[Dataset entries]
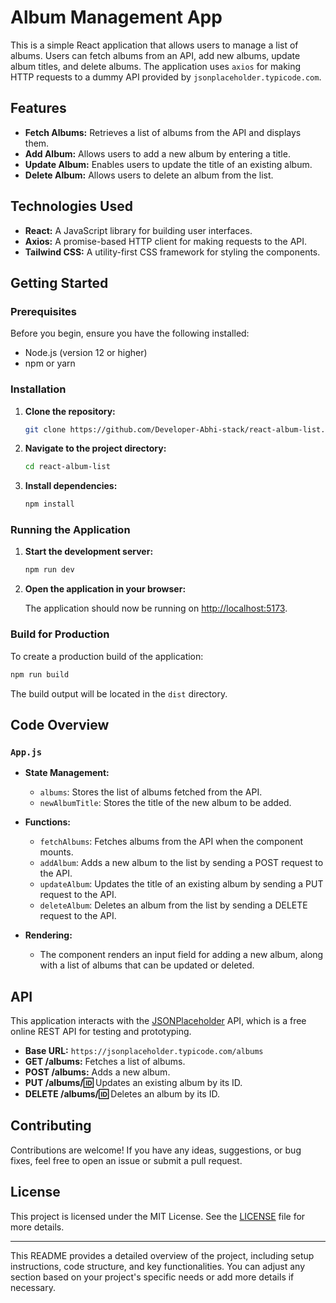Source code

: 


# Album Management App

This is a simple React application that allows users to manage a list of albums. Users can fetch albums from an API, add new albums, update album titles, and delete albums. The application uses `axios` for making HTTP requests to a dummy API provided by `jsonplaceholder.typicode.com`.

## Features

- **Fetch Albums:** Retrieves a list of albums from the API and displays them.
- **Add Album:** Allows users to add a new album by entering a title.
- **Update Album:** Enables users to update the title of an existing album.
- **Delete Album:** Allows users to delete an album from the list.

## Technologies Used

- **React:** A JavaScript library for building user interfaces.
- **Axios:** A promise-based HTTP client for making requests to the API.
- **Tailwind CSS:** A utility-first CSS framework for styling the components.

## Getting Started

### Prerequisites

Before you begin, ensure you have the following installed:

- Node.js (version 12 or higher)
- npm or yarn

### Installation

1. **Clone the repository:**

   ```bash
   git clone https://github.com/Developer-Abhi-stack/react-album-list.git
   ```

2. **Navigate to the project directory:**

   ```bash
   cd react-album-list
   ```

3. **Install dependencies:**

   ```bash
   npm install
   ```

  

### Running the Application

1. **Start the development server:**

   ```bash
   npm run dev
   ```

2. **Open the application in your browser:**

   The application should now be running on [http://localhost:5173](http://localhost:5173).

### Build for Production

To create a production build of the application:

```bash
npm run build
```

The build output will be located in the `dist` directory.

## Code Overview

### `App.js`

- **State Management:**
  - `albums`: Stores the list of albums fetched from the API.
  - `newAlbumTitle`: Stores the title of the new album to be added.
  
- **Functions:**
  - `fetchAlbums`: Fetches albums from the API when the component mounts.
  - `addAlbum`: Adds a new album to the list by sending a POST request to the API.
  - `updateAlbum`: Updates the title of an existing album by sending a PUT request to the API.
  - `deleteAlbum`: Deletes an album from the list by sending a DELETE request to the API.

- **Rendering:**
  - The component renders an input field for adding a new album, along with a list of albums that can be updated or deleted.

## API

This application interacts with the [JSONPlaceholder](https://jsonplaceholder.typicode.com/) API, which is a free online REST API for testing and prototyping.

- **Base URL:** `https://jsonplaceholder.typicode.com/albums`
- **GET /albums:** Fetches a list of albums.
- **POST /albums:** Adds a new album.
- **PUT /albums/:id:** Updates an existing album by its ID.
- **DELETE /albums/:id:** Deletes an album by its ID.

## Contributing

Contributions are welcome! If you have any ideas, suggestions, or bug fixes, feel free to open an issue or submit a pull request.

## License

This project is licensed under the MIT License. See the [LICENSE](LICENSE) file for more details.

---

This README provides a detailed overview of the project, including setup instructions, code structure, and key functionalities. You can adjust any section based on your project's specific needs or add more details if necessary.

**WORK TO BE COMPLETED**
An exact copy of the lines above, from the one containing "### Prerequisites" down to the one containing "- **GET /albums:** Fetches a list of albums." and including both, is the whole answer; retype it and nothing else.

**EXERCISE RESULT**
### Prerequisites

Before you begin, ensure you have the following installed:

- Node.js (version 12 or higher)
- npm or yarn

### Installation

1. **Clone the repository:**

   ```bash
   git clone https://github.com/Developer-Abhi-stack/react-album-list.git
   ```

2. **Navigate to the project directory:**

   ```bash
   cd react-album-list
   ```

3. **Install dependencies:**

   ```bash
   npm install
   ```

  

### Running the Application

1. **Start the development server:**

   ```bash
   npm run dev
   ```

2. **Open the application in your browser:**

   The application should now be running on [http://localhost:5173](http://localhost:5173).

### Build for Production

To create a production build of the application:

```bash
npm run build
```

The build output will be located in the `dist` directory.

## Code Overview

### `App.js`

- **State Management:**
  - `albums`: Stores the list of albums fetched from the API.
  - `newAlbumTitle`: Stores the title of the new album to be added.
  
- **Functions:**
  - `fetchAlbums`: Fetches albums from the API when the component mounts.
  - `addAlbum`: Adds a new album to the list by sending a POST request to the API.
  - `updateAlbum`: Updates the title of an existing album by sending a PUT request to the API.
  - `deleteAlbum`: Deletes an album from the list by sending a DELETE request to the API.

- **Rendering:**
  - The component renders an input field for adding a new album, along with a list of albums that can be updated or deleted.

## API

This application interacts with the [JSONPlaceholder](https://jsonplaceholder.typicode.com/) API, which is a free online REST API for testing and prototyping.

- **Base URL:** `https://jsonplaceholder.typicode.com/albums`
- **GET /albums:** Fetches a list of albums.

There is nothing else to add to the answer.